WHAT NEEDS TO BE DONE: Reproduce the records word for word, with nothing left out.

INPUT:
- Opening Delimiter -

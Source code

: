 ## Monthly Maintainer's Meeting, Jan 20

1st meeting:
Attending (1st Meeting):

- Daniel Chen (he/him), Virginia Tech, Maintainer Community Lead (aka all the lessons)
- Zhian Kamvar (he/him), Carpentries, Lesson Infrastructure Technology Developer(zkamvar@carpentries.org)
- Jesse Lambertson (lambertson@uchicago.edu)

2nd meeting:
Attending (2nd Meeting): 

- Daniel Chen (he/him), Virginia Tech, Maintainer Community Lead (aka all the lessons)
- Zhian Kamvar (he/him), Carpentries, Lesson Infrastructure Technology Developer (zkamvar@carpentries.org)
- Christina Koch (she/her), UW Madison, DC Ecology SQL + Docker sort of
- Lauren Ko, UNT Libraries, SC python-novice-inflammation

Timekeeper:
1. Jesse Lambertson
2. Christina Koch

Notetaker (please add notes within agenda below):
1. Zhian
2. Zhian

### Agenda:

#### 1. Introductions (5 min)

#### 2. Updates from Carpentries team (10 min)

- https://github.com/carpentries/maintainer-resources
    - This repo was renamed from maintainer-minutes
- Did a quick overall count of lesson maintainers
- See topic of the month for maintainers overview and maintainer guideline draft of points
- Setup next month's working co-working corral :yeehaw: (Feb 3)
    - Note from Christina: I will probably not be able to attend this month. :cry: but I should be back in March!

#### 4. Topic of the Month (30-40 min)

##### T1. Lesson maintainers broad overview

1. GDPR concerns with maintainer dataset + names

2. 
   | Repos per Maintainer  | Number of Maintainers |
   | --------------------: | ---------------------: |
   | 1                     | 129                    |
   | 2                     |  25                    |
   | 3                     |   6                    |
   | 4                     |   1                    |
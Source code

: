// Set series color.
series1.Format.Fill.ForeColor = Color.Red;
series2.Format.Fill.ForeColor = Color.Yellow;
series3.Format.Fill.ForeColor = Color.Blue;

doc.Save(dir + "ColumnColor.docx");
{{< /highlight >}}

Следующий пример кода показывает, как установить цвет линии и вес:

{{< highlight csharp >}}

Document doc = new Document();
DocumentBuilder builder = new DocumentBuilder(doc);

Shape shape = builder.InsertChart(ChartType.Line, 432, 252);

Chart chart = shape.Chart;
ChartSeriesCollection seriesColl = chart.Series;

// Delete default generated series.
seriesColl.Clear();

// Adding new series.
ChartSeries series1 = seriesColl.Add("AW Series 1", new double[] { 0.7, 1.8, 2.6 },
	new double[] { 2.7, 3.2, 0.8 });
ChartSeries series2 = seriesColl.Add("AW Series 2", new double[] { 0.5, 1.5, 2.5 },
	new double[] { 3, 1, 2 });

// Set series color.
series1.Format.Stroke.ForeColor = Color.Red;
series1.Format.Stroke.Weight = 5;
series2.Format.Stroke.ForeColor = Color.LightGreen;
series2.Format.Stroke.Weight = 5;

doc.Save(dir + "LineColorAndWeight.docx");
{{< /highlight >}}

- Closing Delimiter -

SOLUTION:
Source code

: ## Monthly Maintainer's Meeting, Jan 20

1st meeting:
Attending (1st Meeting):

- Daniel Chen (he/him), Virginia Tech, Maintainer Community Lead (aka all the lessons)
- Zhian Kamvar (he/him), Carpentries, Lesson Infrastructure Technology Developer(zkamvar@carpentries.org)
- Jesse Lambertson (lambertson@uchicago.edu)

2nd meeting:
Attending (2nd Meeting): 

- Daniel Chen (he/him), Virginia Tech, Maintainer Community Lead (aka all the lessons)
- Zhian Kamvar (he/him), Carpentries, Lesson Infrastructure Technology Developer (zkamvar@carpentries.org)
- Christina Koch (she/her), UW Madison, DC Ecology SQL + Docker sort of
- Lauren Ko, UNT Libraries, SC python-novice-inflammation

Timekeeper:
1. Jesse Lambertson
2. Christina Koch

Notetaker (please add notes within agenda below):
1. Zhian
2. Zhian

### Agenda:

#### 1. Introductions (5 min)

#### 2. Updates from Carpentries team (10 min)

- https://github.com/carpentries/maintainer-resources
    - This repo was renamed from maintainer-minutes
- Did a quick overall count of lesson maintainers
- See topic of the month for maintainers overview and maintainer guideline draft of points
- Setup next month's working co-working corral :yeehaw: (Feb 3)
    - Note from Christina: I will probably not be able to attend this month. :cry: but I should be back in March!

#### 4. Topic of the Month (30-40 min)

##### T1. Lesson maintainers broad overview

1. GDPR concerns with maintainer dataset + names

2. 
   | Repos per Maintainer  | Number of Maintainers |
   | --------------------: | ---------------------: |
   | 1                     | 129                    |
   | 2                     |  25                    |
   | 3                     |   6                    |
   | 4                     |   1                    |
Source code

:// Set series color.
series1.Format.Fill.ForeColor = Color.Red;
series2.Format.Fill.ForeColor = Color.Yellow;
series3.Format.Fill.ForeColor = Color.Blue;

doc.Save(dir + "ColumnColor.docx");
{{< /highlight >}}

Следующий пример кода показывает, как установить цвет линии и вес:

{{< highlight csharp >}}

Document doc = new Document();
DocumentBuilder builder = new DocumentBuilder(doc);

Shape shape = builder.InsertChart(ChartType.Line, 432, 252);

Chart chart = shape.Chart;
ChartSeriesCollection seriesColl = chart.Series;

// Delete default generated series.
seriesColl.Clear();

// Adding new series.
ChartSeries series1 = seriesColl.Add("AW Series 1", new double[] { 0.7, 1.8, 2.6 },
	new double[] { 2.7, 3.2, 0.8 });
ChartSeries series2 = seriesColl.Add("AW Series 2", new double[] { 0.5, 1.5, 2.5 },
	new double[] { 3, 1, 2 });

// Set series color.
series1.Format.Stroke.ForeColor = Color.Red;
series1.Format.Stroke.Weight = 5;
series2.Format.Stroke.ForeColor = Color.LightGreen;
series2.Format.Stroke.Weight = 5;

doc.Save(dir + "LineColorAndWeight.docx");
{{< /highlight >}}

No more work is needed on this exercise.